*EXERCISE*
Take every line in the entries that includes the word "label" and copy it.

[Plain-text document sources]
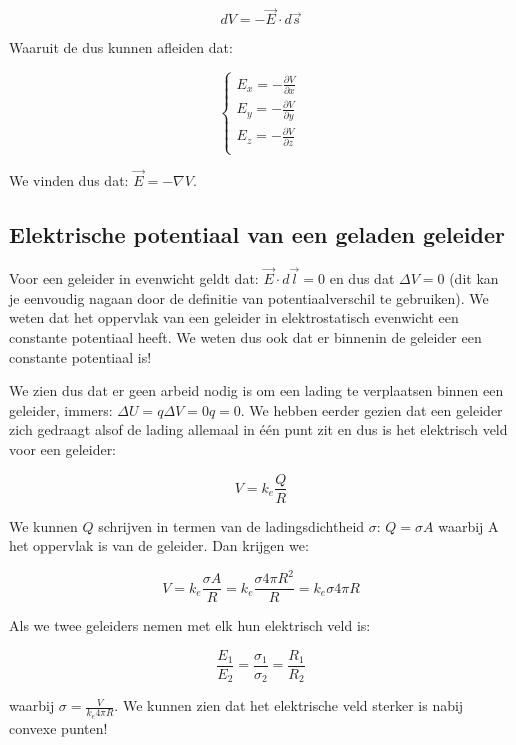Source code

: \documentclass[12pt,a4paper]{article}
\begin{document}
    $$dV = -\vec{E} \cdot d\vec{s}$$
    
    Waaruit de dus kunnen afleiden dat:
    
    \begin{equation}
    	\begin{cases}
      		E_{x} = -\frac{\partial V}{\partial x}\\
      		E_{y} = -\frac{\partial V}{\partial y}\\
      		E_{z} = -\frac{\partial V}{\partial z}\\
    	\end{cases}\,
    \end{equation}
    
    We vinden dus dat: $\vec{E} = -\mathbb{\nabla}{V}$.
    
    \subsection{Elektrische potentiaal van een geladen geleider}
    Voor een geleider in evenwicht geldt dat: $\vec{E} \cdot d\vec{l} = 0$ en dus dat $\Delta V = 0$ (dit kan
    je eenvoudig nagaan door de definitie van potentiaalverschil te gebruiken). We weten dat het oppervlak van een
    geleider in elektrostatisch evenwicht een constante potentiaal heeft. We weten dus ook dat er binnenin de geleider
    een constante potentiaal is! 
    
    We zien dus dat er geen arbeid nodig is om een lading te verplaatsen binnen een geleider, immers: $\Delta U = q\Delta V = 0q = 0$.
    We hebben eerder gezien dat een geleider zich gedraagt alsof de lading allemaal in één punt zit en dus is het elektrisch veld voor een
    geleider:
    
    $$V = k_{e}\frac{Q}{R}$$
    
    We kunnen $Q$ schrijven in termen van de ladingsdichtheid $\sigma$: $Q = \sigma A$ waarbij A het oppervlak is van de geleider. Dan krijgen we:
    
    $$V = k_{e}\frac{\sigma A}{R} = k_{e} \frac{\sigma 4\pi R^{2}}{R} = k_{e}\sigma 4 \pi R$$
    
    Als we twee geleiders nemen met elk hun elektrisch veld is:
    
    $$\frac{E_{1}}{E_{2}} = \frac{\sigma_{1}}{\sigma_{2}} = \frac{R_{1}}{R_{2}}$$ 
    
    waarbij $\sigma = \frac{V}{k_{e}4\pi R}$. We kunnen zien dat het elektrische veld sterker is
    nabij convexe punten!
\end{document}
* * *
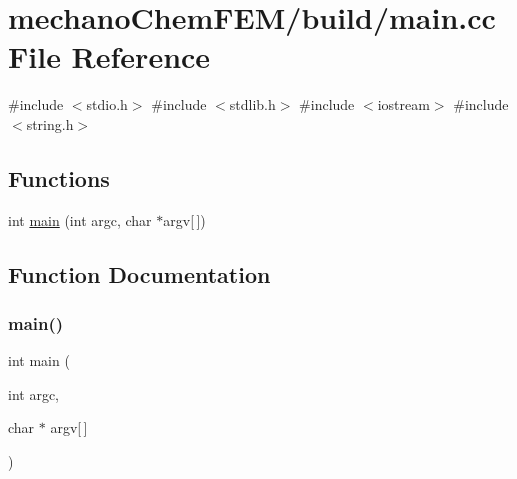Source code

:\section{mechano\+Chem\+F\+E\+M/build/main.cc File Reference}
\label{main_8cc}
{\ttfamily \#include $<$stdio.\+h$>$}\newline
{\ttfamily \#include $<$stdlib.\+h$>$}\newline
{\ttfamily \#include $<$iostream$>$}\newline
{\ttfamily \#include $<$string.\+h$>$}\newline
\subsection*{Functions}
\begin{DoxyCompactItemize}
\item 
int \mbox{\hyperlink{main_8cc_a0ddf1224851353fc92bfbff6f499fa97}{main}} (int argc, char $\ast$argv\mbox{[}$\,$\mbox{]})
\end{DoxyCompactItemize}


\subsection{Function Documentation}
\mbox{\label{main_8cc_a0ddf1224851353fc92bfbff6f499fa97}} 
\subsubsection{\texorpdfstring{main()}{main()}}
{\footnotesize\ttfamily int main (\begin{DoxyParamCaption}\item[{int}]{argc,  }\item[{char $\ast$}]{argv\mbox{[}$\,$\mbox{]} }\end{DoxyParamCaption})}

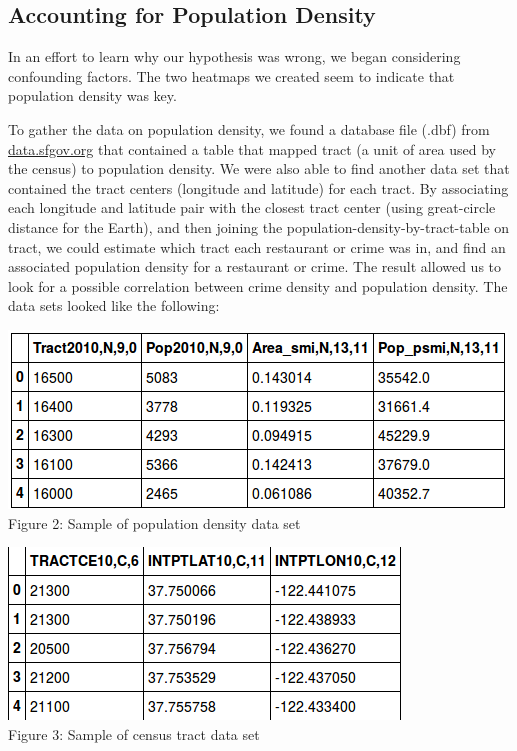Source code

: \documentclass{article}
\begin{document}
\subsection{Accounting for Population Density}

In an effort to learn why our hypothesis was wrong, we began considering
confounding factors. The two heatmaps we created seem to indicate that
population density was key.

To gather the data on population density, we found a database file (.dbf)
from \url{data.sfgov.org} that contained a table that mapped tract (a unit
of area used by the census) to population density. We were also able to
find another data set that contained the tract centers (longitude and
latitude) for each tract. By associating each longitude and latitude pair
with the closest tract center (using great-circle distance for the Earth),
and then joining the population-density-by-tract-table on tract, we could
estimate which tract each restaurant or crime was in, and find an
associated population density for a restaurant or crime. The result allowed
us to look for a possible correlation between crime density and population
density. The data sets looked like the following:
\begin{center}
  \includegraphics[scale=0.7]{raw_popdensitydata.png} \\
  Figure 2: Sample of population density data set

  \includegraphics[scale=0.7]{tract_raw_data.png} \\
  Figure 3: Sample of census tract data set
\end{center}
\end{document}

*TASK OUTPUT*
\label{main_8cc}
\mbox{\label{main_8cc_a0ddf1224851353fc92bfbff6f499fa97}} 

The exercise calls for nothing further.